Some of the students would talk in a normal speaking voice at the center of the theatre and we could hear them perfectly in the top row. It was a highlight of the trip.

After our short time in and around Athens we boarded a ship for a three-day cruise of some of the Greek islands. We made stops on the islands of Mykonos, Patmos, Santorini, and Crete. Each of the islands had their own flavor. Mykonos was smaller and more of a tourist influenced shopping island, while Patmos was a more sacred, religious place. The island of Santorini was built up a steep hill and the view from the top was incredible. Crete was mainly a port island with boats and fishermen everywhere. The islands were a very different experience altogether from what we had seen in Athens.

Athens was a huge and busy metropolis, while the islands were quaint and welcoming. On the islands, the winding cobblestone pathways between shops made it easy to get lost, but we had time to explore which made it all the more exciting.

When the cruise stopped in Kusadasi, Turkey, we boarded a bus that took us to Ephesus, the well-preserved and most extensive remains of a classical Roman city and one of the seven ancient wonders of the world. We also saw the house of the Virgin Mary.
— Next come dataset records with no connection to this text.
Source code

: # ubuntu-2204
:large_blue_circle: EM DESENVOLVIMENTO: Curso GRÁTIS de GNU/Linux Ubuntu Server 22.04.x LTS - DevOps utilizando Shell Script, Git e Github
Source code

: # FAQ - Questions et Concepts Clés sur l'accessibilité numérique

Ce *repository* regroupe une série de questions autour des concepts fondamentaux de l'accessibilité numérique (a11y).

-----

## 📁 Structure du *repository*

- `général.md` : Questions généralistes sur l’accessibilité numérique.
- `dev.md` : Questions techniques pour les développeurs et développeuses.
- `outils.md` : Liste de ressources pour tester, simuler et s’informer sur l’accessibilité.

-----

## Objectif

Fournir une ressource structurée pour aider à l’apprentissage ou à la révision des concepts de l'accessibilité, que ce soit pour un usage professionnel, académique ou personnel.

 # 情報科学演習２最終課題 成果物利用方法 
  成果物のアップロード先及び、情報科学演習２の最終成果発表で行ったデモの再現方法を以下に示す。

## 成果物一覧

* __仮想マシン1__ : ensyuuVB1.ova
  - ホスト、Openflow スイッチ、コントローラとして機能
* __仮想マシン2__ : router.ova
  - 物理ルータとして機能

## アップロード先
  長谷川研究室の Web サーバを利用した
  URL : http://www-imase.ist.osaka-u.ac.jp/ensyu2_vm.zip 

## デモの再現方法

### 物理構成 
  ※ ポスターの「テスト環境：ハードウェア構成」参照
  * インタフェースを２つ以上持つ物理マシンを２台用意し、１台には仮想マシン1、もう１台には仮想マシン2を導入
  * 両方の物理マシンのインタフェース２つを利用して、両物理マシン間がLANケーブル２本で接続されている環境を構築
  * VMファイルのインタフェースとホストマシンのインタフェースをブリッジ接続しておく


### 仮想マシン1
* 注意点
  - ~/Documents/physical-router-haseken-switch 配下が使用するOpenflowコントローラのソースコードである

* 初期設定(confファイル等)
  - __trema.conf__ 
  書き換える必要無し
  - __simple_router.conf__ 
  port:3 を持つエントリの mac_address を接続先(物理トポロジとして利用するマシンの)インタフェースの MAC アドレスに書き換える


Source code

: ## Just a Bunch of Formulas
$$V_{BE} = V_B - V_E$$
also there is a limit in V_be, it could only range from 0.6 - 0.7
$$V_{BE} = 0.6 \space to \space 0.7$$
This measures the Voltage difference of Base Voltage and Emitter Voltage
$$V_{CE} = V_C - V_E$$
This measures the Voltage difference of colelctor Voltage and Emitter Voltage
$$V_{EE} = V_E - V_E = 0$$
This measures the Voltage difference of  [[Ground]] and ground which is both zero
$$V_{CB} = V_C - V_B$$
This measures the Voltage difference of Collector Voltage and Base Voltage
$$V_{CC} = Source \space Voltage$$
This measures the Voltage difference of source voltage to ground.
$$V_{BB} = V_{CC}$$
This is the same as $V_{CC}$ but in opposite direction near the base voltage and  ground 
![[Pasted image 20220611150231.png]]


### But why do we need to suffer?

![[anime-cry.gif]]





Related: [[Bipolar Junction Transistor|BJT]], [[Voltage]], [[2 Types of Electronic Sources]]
After a few more stops, we went to Delphi to see the site of the ancient Oracle of Delphi. The Oracle was situated near the foot of Mount Parnassos with a towering cliff on one side and a deep ravine on the other. We ventured our way up the path and enjoyed the wonderful weather and the view. We heard stories about how people would travel hundreds of miles just to see the Oracle and be graced with wisdom.

It was a neat experience to see how people travel in Greece compared to how we travel in Canada. Ferry boats, donkey rides and mopeds are very common ways of travelling. In the cities, people drive very fast and the roads are extremely narrow. It was amazing to see our bus driver manoeuvre through the busy streets.

After getting back to Athens from our cruise excursion we took a two-hour ferry ride to the island of Aegina. Personally, it was my favorite place on the trip. We were there for two days and the pace really seemed to change once we arrived.

We got to the hotel and had some much needed down time. Our hotel overlooked the beautiful Aegean Sea, and most students took the opportunity to swim in the ocean. A lot of them said it was one of their favorite parts of the trip. Jessica Pawliw, a grade 12 student, said, "Swimming in the sea was a real treat. So much fun." Even just relaxing in our rooms was enjoyable. We all agreed that the view from our room balconies was incredible and the island was extremely beautiful. It was quiet, laid-back and a great time to enjoy the weather.

After our time in Aegina we had one more sight-seeing day in Athens. During this last day we visited the Acropolis, the Parthenon, and a couple other popular tourist destinations. From the Acropolis there was an amazing look at the city of Athens, with buildings as far as the eye could see. The view from the top was unreal. The word "acropolis" actually means the highest point of a city.

Later that evening we went to a hall filled with people, food, and song. A traditional Greek band and dancers graced the stage and it was a great way to spend our last night in Greece.

We met some interesting people during our time there, such as the very talkative and animated Yiannis and the factual and descriptive Athena. Yiannis went beyond our expectations as a tour guide and gave us a snapshot of his life in Greece. Athena shared facts and told us about a lot of Greek mythology relating to the ruins, statues and other places we saw.

The experience changed a lot of our perspectives on the world and other cultures. It opened my eyes to see how different people live and the food, language, traditions, and religions they practice and celebrate. The trip was a great experience for all of us, with each student learning and growing in their own way because of it.